▶ [INSTRUCTIONS TO FOLLOW]: Whenever a line below holds the word "access", count it; please give only the final number.

▶ [SUPPLIED RECORDS]:
++++++++++

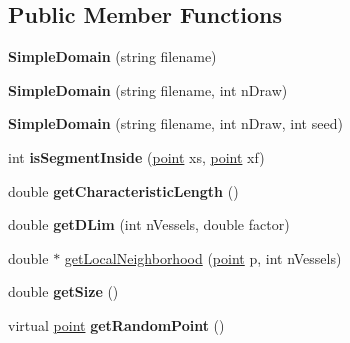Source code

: \subsection*{Public Member Functions}
\begin{DoxyCompactItemize}
\item 
\mbox{\label{class_simple_domain_a75ad930e0927e7472834561bdde58a0f}} 
{\bfseries Simple\+Domain} (string filename)
\item 
\mbox{\label{class_simple_domain_aa98ca68b90e658ea2da4b7f097b2a089}} 
{\bfseries Simple\+Domain} (string filename, int n\+Draw)
\item 
\mbox{\label{class_simple_domain_a1bb1a2b9e766a230f7075784765db93d}} 
{\bfseries Simple\+Domain} (string filename, int n\+Draw, int seed)
\item 
\mbox{\label{class_simple_domain_ab1e60afe4302149098b11631d20aebb7}} 
int {\bfseries is\+Segment\+Inside} (\mbox{\hyperlink{structpoint}{point}} xs, \mbox{\hyperlink{structpoint}{point}} xf)
\item 
\mbox{\label{class_simple_domain_a2a7e2919f633368b85aa3e9cfd0e57ab}} 
double {\bfseries get\+Characteristic\+Length} ()
\item 
\mbox{\label{class_simple_domain_a1a893631be7a86959363ac338d47d155}} 
double {\bfseries get\+D\+Lim} (int n\+Vessels, double factor)
\item 
double $\ast$ \mbox{\hyperlink{class_simple_domain_ab15fbbfdc57f70582355bb25c6a4bec6}{get\+Local\+Neighborhood}} (\mbox{\hyperlink{structpoint}{point}} p, int n\+Vessels)
\item 
\mbox{\label{class_simple_domain_a0a05345c81234a3e616447a16e9150c0}} 
double {\bfseries get\+Size} ()
\item 
\mbox{\label{class_simple_domain_afcf98b009584217d8ab03e0dbfa86839}} 
virtual \mbox{\hyperlink{structpoint}{point}} {\bfseries get\+Random\+Point} ()
\item 
\mbox{\label{class_simple_domain_aff393038753eb445c2acc416fe72910b}} 

\end{DoxyCompactItemize}

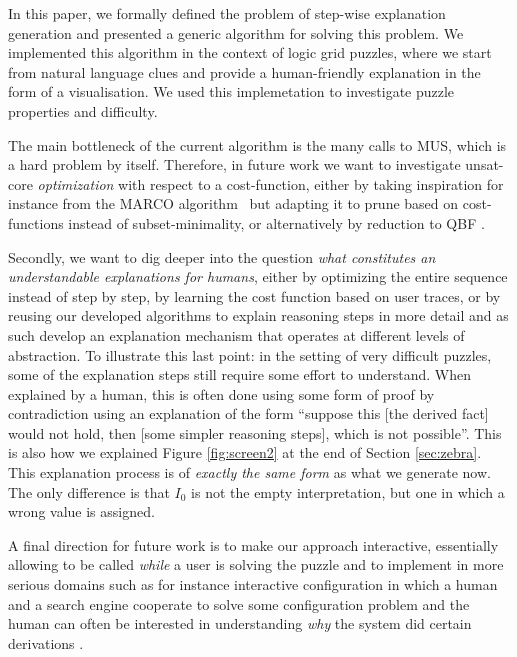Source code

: In this paper, we formally defined the problem of step-wise explanation generation and presented a generic algorithm for solving this problem. 
We implemented this algorithm in the context of logic grid puzzles, where we start from natural language clues and provide a human-friendly explanation in the form of a visualisation.
We used this implemetation to investigate puzzle properties and difficulty. 


The main bottleneck of the current algorithm is the many calls to MUS, which is a hard problem by itself. 
Therefore, in future work we want to investigate unsat-core \emph{optimization} with respect to a cost-function, either by taking inspiration for instance from the MARCO algorithm~\cite{liffiton2013enumerating} but adapting it to prune based on cost-functions instead of subset-minimality, or alternatively by reduction to QBF \cite{QBF}.

Secondly, we want to dig deeper into the question \emph{what constitutes an understandable explanations for humans}, either by optimizing the entire sequence instead of step by step, by learning the cost function based on user traces, or by reusing our developed algorithms to explain reasoning steps in more detail and as such develop an explanation mechanism that operates at different levels of abstraction. 
To illustrate this last point: in the setting of very difficult puzzles, some of the explanation steps still require some effort to understand. 
When explained by a human, this is often done using some form of proof by contradiction using an explanation of the form ``suppose this [the derived fact] would not hold, then [some simpler reasoning steps], which is not possible''. This is also how we explained Figure \ref{fig:screen2} at the end of Section \ref{sec:zebra}.
This explanation process is of \emph{exactly the same form} as what we generate now. The only difference is that $I_0$ is not the empty interpretation, but one in which a wrong value is assigned. 

A final direction for future work is to make our approach interactive, essentially allowing \ourtool to be called \emph{while} a user is solving the puzzle and to implement in more serious domains such as for instance interactive configuration in which a human and a search engine cooperate to solve some configuration problem and the human can often be interested in understanding \emph{why} the system did certain derivations \cite{DBLP:journals/tplp/HertumDJD17,DBLP:conf/bnaic/CarbonnelleADVD19}. 


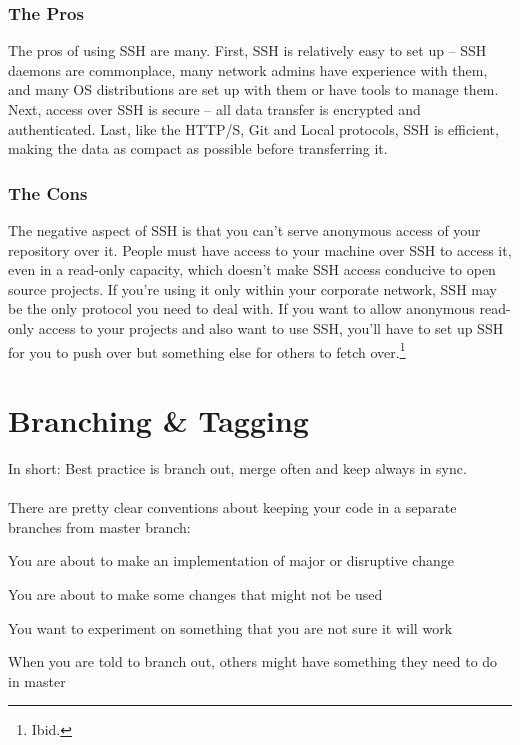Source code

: \documentclass[12pt,letterpaper,dvips]{article}
\newenvironment{enumerate*}%
  {\begin{enumerate}%
    \setlength{\itemsep}{0pt}%
    \setlength{\parsep}{0pt}}%
  {\end{enumerate}}
\begin{document}
\subsubsection{The Pros}
The pros of using SSH are many.  First, SSH is relatively easy
to set up – SSH daemons are commonplace, many network admins have
experience with them, and many OS distributions are set up with
them or have tools to manage them.  Next, access over SSH is
secure – all data transfer is encrypted and authenticated.  Last,
like the HTTP/S, Git and Local protocols, SSH is efficient, making
the data as compact as possible before transferring it.


\subsubsection{The Cons}
The negative aspect of SSH is that you can’t serve anonymous
access of your repository over it.  People must have access to
your machine over SSH to access it, even in a read-only capacity,
which doesn’t make SSH access conducive to open source projects.
If you’re using it only within your corporate network, SSH may be
the only protocol you need to deal with.  If you want to allow
anonymous read-only access to your projects and also want to use
SSH, you’ll have to set up SSH for you to push over but something
else for others to fetch over.\footnote{Ibid.}


\newpage
\section{Branching \& Tagging}

In short: Best practice is branch out, merge often and keep
always in sync.\\
\\
\noindent There are pretty clear conventions about keeping your
code in a separate branches from master branch:

\begin{enumerate*}
\item You are about to make an implementation of major or
disruptive change
\item You are about to make some changes that might not be used
\item You want to experiment on something that you are not sure
    it will work
\item When you are told to branch out, others might have
    something they need to do in master
\end{enumerate*}
\end{document}
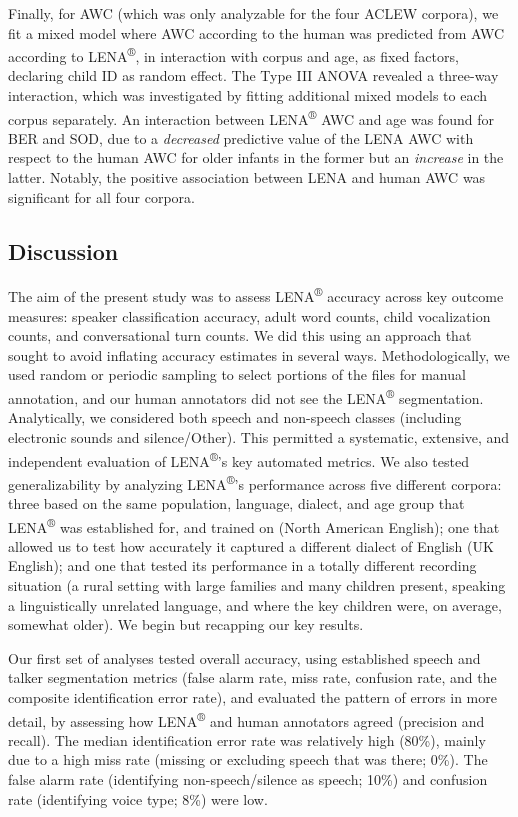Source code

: \documentclass[english,table,man,floatsintext]{apa6}
\begin{document}
Finally, for AWC (which was only analyzable for the four ACLEW corpora), we fit a mixed model where AWC according to the human was predicted from AWC according to LENA\textsuperscript{®}, in interaction with corpus and age, as fixed factors, declaring child ID as random effect. The Type III ANOVA revealed a three-way interaction, which was investigated by fitting additional mixed models to each corpus separately. An interaction between LENA\textsuperscript{®} AWC and age was found for BER and SOD, due to a \emph{decreased} predictive value of the LENA AWC with respect to the human AWC for older infants in the former but an \emph{increase} in the latter. Notably, the positive association between LENA and human AWC was significant for all four corpora.

\hypertarget{discussion}{%
\subsection{Discussion}\label{discussion}}

The aim of the present study was to assess LENA\textsuperscript{®} accuracy across key outcome measures: speaker classification accuracy, adult word counts, child vocalization counts, and conversational turn counts. We did this using an approach that sought to avoid inflating accuracy estimates in several ways. Methodologically, we used random or periodic sampling to select portions of the files for manual annotation, and our human annotators did not see the LENA\textsuperscript{®} segmentation. Analytically, we considered both speech and non-speech classes (including electronic sounds and silence/Other). This permitted a systematic, extensive, and independent evaluation of LENA\textsuperscript{®}'s key automated metrics. We also tested generalizability by analyzing LENA\textsuperscript{®}'s performance across five different corpora: three based on the same population, language, dialect, and age group that LENA\textsuperscript{®} was established for, and trained on (North American English); one that allowed us to test how accurately it captured a different dialect of English (UK English); and one that tested its performance in a totally different recording situation (a rural setting with large families and many children present, speaking a linguistically unrelated language, and where the key children were, on average, somewhat older). We begin but recapping our key results.

Our first set of analyses tested overall accuracy, using established speech and talker segmentation metrics (false alarm rate, miss rate, confusion rate, and the composite identification error rate), and evaluated the pattern of errors in more detail, by assessing how LENA\textsuperscript{®} and human annotators agreed (precision and recall). The median identification error rate was relatively high (80\%), mainly due to a high miss rate (missing or excluding speech that was there; 0\%). The false alarm rate (identifying non-speech/silence as speech; 10\%) and confusion rate (identifying voice type; 8\%) were low.
\end{document}
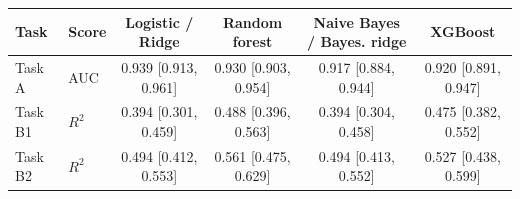 \begin{tabular}{llcccc}
\toprule
Task & Score & Logistic / Ridge & Random forest & Naive Bayes / Bayes. ridge & XGBoost \\
\midrule
Task A & AUC & 0.939 [0.913, 0.961] & 0.930 [0.903, 0.954] & 0.917 [0.884, 0.944] & 0.920 [0.891, 0.947] \\
Task B1 & $R^2$ & 0.394 [0.301, 0.459] & 0.488 [0.396, 0.563] & 0.394 [0.304, 0.458] & 0.475 [0.382, 0.552] \\
Task B2 & $R^2$ & 0.494 [0.412, 0.553] & 0.561 [0.475, 0.629] & 0.494 [0.413, 0.552] & 0.527 [0.438, 0.599] \\
\bottomrule
\end{tabular}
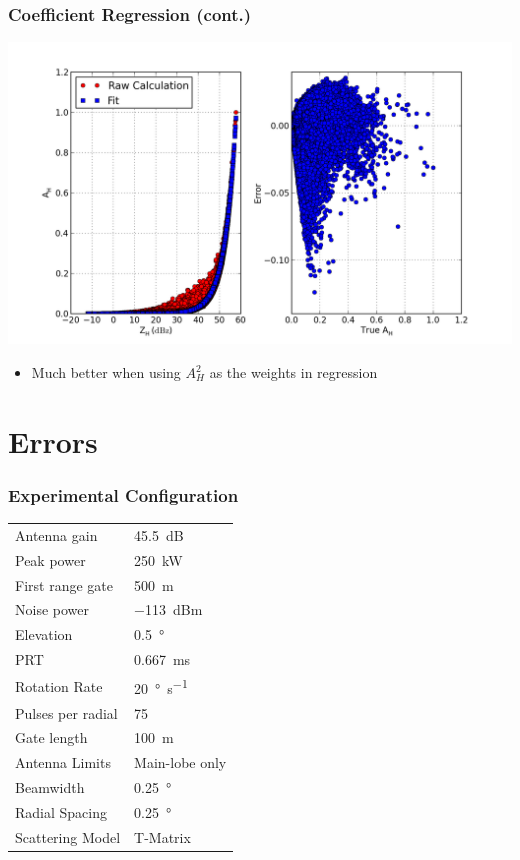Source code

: \documentclass[red]{beamer}
\begin{document}
\begin{frame}
	\frametitle{Coefficient Regression (cont.)}
	\begin{center}
		\includegraphics[scale=0.35]{figures/weighted_power_law.png}
	\end{center}
	\begin{itemize}
		\item Much better when using $A_H^2$ as the weights in regression
	\end{itemize}
\end{frame}

\section{Errors}
\begin{frame}
	\frametitle{Experimental Configuration}
	\begin{center}
	    \begin{tabular}{ | l | l | }
	        \hline
	        Antenna gain & \SI{45.5}{dB} \\
	        Peak power & \SI{250}{\kilo\watt} \\
	        First range gate & \SI{500}{\meter} \\
	        Noise power & \SI{-113}{dBm} \\
	        Elevation & \SI{0.5}{\degree} \\
	        PRT & \SI{0.667}{\milli\second} \\
	        Rotation Rate & \SI{20}{\degree\per\second} \\
	        Pulses per radial & \num{75} \\
	        Gate length & \SI{100}{\meter} \\
	        Antenna Limits & Main-lobe only \\
			Beamwidth & \SI{0.25}{\degree} \\
			Radial Spacing & \SI{0.25}{\degree} \\
			Scattering Model & T-Matrix \\
			\hline
	    \end{tabular}
	\end{center}
\end{frame}
\end{document}
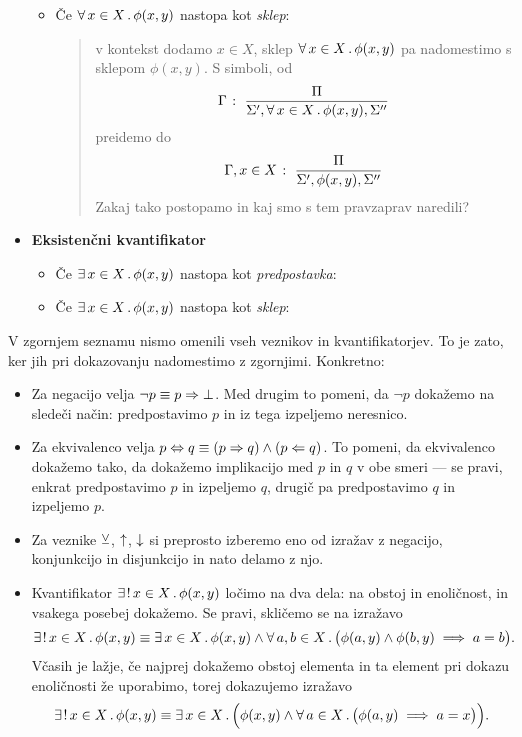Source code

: \begin{itemize}
\begin{itemize}
\begin{quote}
					\end{quote}
				\item
					Če $\xall{x}[X]{\phi(x, y)}$ nastopa kot \emph{sklep}:
					\begin{quote}
						v kontekst dodamo $x \in X$, sklep $\xall{x}[X]{\phi(x, y)}$ pa nadomestimo s sklepom $\phi(x, y)$. S simboli, od
						\[\claim{\Gamma}{\Pi}{\Sigma', \xall{x}[X]{\phi(x, y)}, \Sigma''}\]
						preidemo do
						\[{\Gamma, x \in X} \;\colon\; \frac{\Pi}{\Sigma', \phi(x, y), \Sigma''}\]
						Zakaj tako postopamo in kaj smo s tem pravzaprav naredili? 
					\end{quote}
			\end{itemize}
		\item\textbf{Eksistenčni kvantifikator}
			\begin{itemize}
				\item
					Če $\xsome{x}[X]{\phi(x, y)}$ nastopa kot \emph{predpostavka}:
					\begin{quote}
					\end{quote}
				\item
					Če $\xsome{x}[X]{\phi(x, y)}$ nastopa kot \emph{sklep}:
					\begin{quote}
					\end{quote}
			\end{itemize}
	\end{itemize}
	
	V zgornjem seznamu nismo omenili vseh veznikov in kvantifikatorjev. To je zato, ker jih pri dokazovanju nadomestimo z zgornjimi. Konkretno:
	\begin{itemize}
		\item
			Za negacijo velja $\lnot{p} \equiv p \Rightarrow \bot$. Med drugim to pomeni, da $\lnot{p}$ dokažemo na sledeči način: predpostavimo $p$ in iz tega izpeljemo neresnico. 
		\item
			Za ekvivalenco velja $p \Leftrightarrow q \equiv (p \Rightarrow q) \land (p \Leftarrow q)$. To pomeni, da ekvivalenco dokažemo tako, da dokažemo implikacijo med $p$ in $q$ v obe smeri --- se pravi, enkrat predpostavimo $p$ in izpeljemo $q$, drugič pa predpostavimo $q$ in izpeljemo $p$.
		\item
			Za veznike $\mathbin{\veebar}$, $\mathbin{\uparrow}$, $\mathbin{\downarrow}$ si preprosto izberemo eno od izražav z negacijo, konjunkcijo in disjunkcijo in nato delamo z njo.
		\item
			Kvantifikator $\xexactlyone{x}[X]{\phi(x, y)}$ ločimo na dva dela: na obstoj in enoličnost, in vsakega posebej dokažemo. Se pravi, skličemo se na izražavo
			\[\xexactlyone{x}[X]{\phi(x, y)} \equiv \xsome{x}[X]{\phi(x, y)} \land \all[1]{a, b}[X]{\phi(a, y) \land \phi(b, y) \implies a = b}.\]
			Včasih je lažje, če najprej dokažemo obstoj elementa in ta element pri dokazu enoličnosti že uporabimo, torej dokazujemo izražavo
			\[\xexactlyone{x}[X]{\phi(x, y)} \equiv \some[2]{x}[X]{\phi(x, y) \land \all[1]{a}[X]{\phi(a, y) \implies a = x}}.\]
	\end{itemize}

++++++++++

▶ [REPLY TO THE TASK]: 5